EDITED to ADD Pic-here is Scout who came from a black over blue Ameraucana mating.See the gold leaking through his black? He came from good stock, Cree lines on his sire's side.
Yes, he has gold or silver leaking through. I cannot tell from the picture exactly which one.
He is not breed quality though. Never breed with a blue or black bird that has silver or gold feathers leaking through.
True. I did breed from Scout for awhile, but then the leakage became apparent and I quit. Wasn't really into breeding the Ameraucanas anyway at that time. If I did resume that project, I would certainly get other stock.
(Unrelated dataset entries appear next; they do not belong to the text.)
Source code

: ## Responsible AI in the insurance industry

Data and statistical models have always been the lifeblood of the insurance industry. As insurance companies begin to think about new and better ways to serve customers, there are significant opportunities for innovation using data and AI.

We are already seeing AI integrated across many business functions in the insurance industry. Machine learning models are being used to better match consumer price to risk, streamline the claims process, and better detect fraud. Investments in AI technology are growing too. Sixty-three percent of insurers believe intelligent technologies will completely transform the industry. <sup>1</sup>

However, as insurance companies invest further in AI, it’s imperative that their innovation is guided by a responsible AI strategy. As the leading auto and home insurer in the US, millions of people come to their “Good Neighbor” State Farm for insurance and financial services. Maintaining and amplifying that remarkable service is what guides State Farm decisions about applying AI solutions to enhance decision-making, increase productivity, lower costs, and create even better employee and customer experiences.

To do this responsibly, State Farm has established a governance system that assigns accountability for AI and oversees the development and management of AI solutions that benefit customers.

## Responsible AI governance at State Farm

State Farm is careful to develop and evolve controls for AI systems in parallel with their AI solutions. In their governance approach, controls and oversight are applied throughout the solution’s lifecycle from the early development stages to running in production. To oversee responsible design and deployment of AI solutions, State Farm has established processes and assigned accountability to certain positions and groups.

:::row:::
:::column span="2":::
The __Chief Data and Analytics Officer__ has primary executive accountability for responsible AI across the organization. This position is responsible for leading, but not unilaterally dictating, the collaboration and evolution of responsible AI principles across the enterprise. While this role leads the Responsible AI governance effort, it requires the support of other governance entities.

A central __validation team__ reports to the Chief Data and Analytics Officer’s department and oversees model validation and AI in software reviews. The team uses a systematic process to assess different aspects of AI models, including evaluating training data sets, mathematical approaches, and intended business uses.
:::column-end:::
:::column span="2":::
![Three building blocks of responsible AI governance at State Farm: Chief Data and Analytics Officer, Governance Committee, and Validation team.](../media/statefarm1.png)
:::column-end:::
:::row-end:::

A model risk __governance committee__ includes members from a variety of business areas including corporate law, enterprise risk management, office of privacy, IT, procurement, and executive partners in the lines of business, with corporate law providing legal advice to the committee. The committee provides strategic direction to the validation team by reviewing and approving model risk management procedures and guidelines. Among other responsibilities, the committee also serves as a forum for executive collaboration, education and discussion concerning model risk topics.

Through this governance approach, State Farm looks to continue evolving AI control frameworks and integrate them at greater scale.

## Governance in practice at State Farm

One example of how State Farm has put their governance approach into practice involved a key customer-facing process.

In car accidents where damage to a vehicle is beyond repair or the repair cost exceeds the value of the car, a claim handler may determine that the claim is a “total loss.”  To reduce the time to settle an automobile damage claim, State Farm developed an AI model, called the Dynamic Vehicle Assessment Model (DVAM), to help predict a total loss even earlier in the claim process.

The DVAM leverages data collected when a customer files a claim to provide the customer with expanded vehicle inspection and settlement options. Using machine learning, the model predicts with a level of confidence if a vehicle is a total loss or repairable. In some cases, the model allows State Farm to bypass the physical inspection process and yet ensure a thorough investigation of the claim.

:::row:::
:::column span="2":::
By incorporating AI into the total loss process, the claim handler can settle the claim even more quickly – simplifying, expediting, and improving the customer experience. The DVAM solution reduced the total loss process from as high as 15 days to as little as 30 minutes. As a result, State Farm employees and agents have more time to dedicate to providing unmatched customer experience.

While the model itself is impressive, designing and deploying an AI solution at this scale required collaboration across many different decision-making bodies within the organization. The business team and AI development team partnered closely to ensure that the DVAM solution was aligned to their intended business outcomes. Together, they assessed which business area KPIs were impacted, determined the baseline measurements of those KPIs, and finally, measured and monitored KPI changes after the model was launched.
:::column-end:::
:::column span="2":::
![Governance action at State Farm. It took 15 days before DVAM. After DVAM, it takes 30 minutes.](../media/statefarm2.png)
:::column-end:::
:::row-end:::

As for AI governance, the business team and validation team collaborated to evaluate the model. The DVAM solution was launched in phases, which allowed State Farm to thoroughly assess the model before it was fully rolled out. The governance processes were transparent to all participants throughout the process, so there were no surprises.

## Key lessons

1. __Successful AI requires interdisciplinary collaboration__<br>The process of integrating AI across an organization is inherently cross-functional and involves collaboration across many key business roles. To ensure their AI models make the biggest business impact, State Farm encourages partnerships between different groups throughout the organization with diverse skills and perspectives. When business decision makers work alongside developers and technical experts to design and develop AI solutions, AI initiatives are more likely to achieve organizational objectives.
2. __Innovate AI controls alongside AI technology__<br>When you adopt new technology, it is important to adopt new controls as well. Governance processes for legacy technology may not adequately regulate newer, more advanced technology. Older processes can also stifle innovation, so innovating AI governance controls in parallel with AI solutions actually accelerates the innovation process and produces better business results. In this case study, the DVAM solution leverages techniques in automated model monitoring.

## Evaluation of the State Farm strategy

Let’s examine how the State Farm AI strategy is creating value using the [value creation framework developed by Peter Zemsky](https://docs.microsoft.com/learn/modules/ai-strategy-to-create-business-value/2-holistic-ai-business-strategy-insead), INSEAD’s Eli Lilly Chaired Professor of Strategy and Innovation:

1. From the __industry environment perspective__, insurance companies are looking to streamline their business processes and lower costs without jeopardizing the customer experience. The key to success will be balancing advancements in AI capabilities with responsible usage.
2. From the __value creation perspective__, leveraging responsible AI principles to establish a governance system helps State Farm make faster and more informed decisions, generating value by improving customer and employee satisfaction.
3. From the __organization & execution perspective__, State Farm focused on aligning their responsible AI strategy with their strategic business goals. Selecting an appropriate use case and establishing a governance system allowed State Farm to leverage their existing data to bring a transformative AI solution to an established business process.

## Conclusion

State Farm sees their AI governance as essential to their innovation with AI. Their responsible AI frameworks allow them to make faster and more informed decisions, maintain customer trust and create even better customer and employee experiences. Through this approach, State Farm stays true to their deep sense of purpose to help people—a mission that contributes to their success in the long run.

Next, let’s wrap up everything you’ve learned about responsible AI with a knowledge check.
If you aren't breeding them as anything but backyard flock birds, you certainly could breed him as well as anyone breeds EEs. They just won't be the breeder quality some need/want.
Thanks. I don't plan on breeding him. I was looking for a few blue or green egg layers. So I guess he is only here to make me laugh. I was just curious, as I don't understand the whole EE/ ameraucana thing.
I have a black Ameraucana rooster who came from a black/blue pen (and a very reputable breeder) who has silver hackles and some silver in the saddle feathers. He's very pretty even though his colour is incorrect, and he's a nice mellow fellow, so he didn't end up in the soup pot. He'll be going to a new home with a varied backyard flock, to be a pet rooster, not breeding stock.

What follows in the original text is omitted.